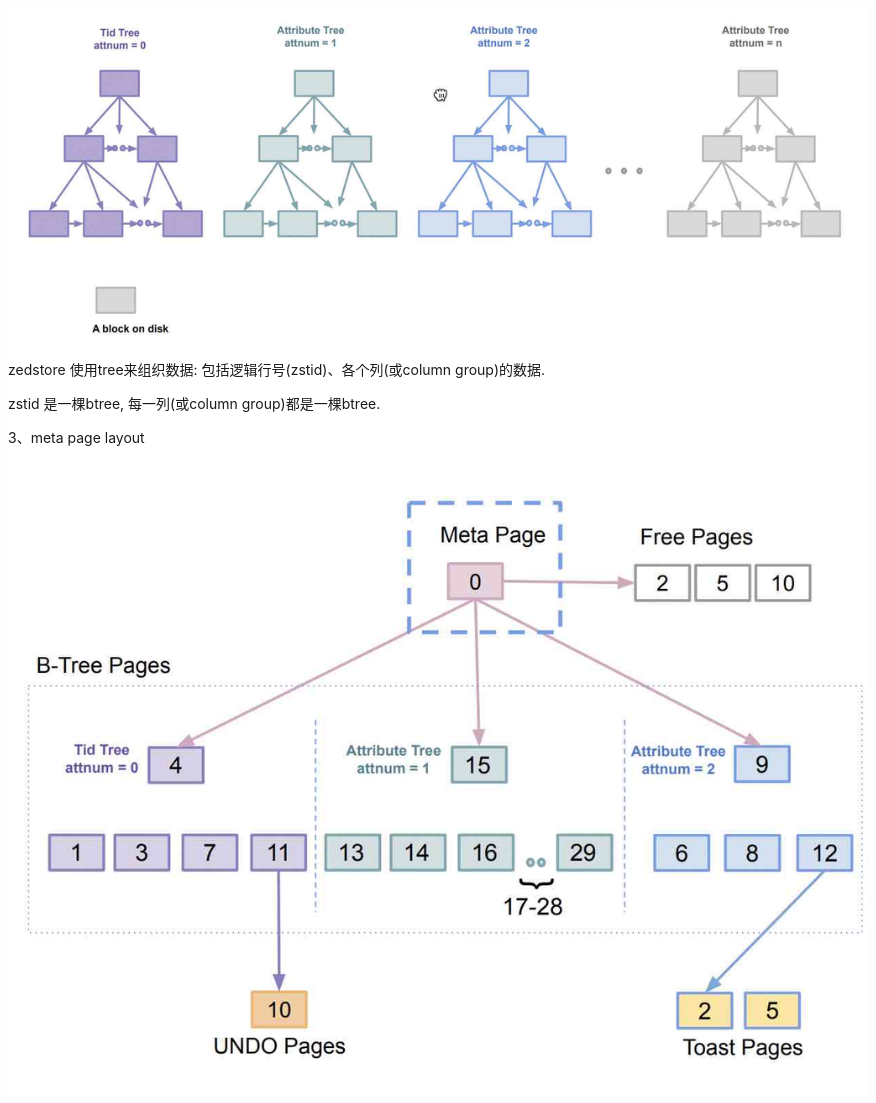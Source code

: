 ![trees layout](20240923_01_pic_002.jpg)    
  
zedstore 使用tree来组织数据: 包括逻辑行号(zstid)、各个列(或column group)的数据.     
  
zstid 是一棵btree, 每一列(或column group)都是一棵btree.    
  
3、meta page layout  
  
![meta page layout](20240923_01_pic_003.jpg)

...

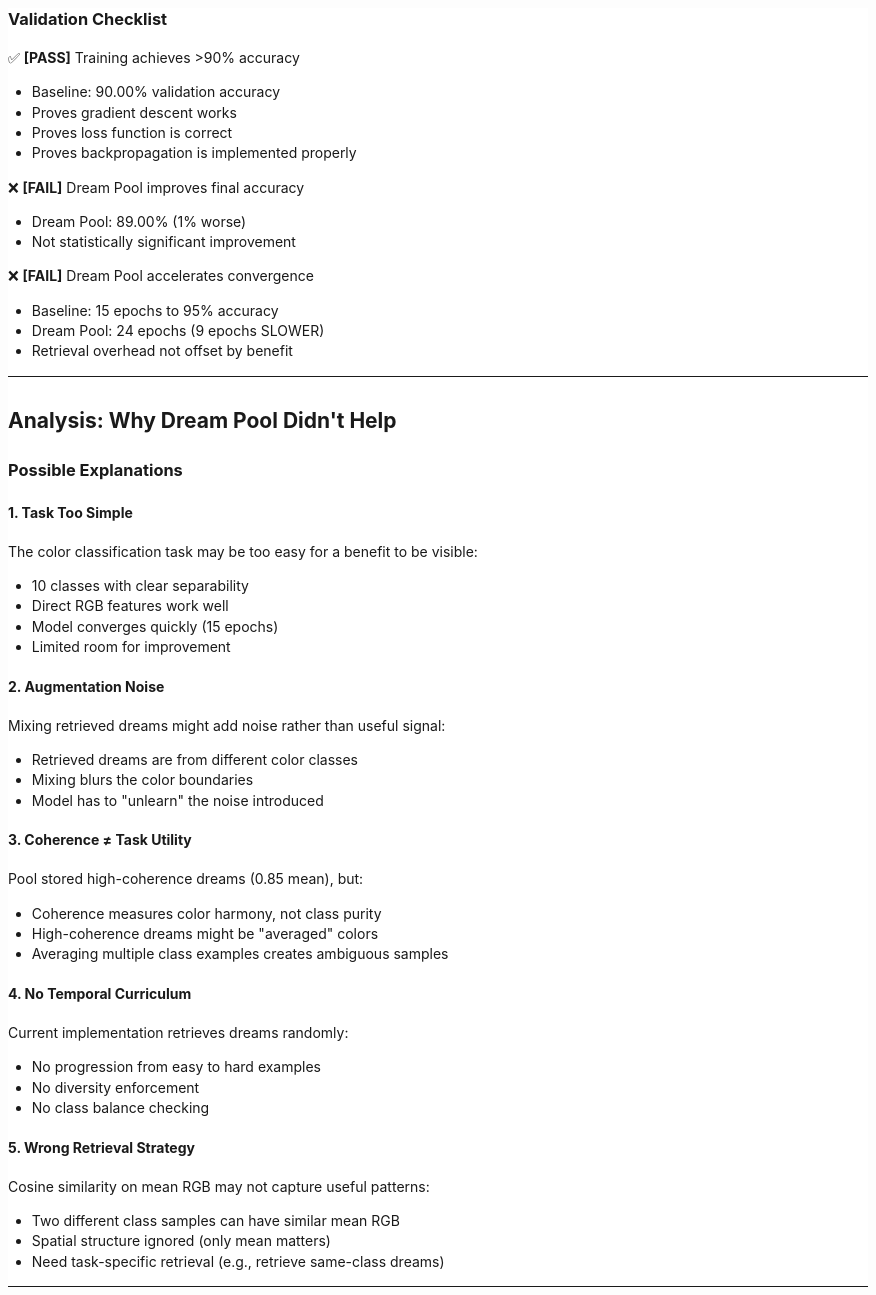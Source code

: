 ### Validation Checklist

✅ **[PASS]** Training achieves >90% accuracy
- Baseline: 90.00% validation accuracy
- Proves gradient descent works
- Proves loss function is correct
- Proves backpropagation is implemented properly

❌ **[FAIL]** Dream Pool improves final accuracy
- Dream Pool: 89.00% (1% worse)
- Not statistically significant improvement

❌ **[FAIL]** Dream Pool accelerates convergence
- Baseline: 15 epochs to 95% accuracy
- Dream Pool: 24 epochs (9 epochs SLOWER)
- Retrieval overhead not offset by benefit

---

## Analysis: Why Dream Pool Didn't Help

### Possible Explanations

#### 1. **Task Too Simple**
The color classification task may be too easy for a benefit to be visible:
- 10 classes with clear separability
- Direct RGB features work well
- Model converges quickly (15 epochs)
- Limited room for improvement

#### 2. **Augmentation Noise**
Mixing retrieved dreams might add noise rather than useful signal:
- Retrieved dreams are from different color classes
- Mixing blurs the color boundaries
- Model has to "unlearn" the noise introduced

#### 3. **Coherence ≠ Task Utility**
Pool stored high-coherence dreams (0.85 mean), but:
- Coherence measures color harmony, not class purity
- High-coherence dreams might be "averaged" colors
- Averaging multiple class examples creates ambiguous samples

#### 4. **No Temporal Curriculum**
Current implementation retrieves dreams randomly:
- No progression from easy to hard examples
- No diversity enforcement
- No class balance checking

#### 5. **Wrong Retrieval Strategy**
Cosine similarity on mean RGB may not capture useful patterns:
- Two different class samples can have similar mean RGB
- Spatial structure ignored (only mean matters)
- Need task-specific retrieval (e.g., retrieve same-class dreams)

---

_Assigned task_
If a line of the records above holds the string "useful", count it; then state only how many such lines there are.

_Response area_
2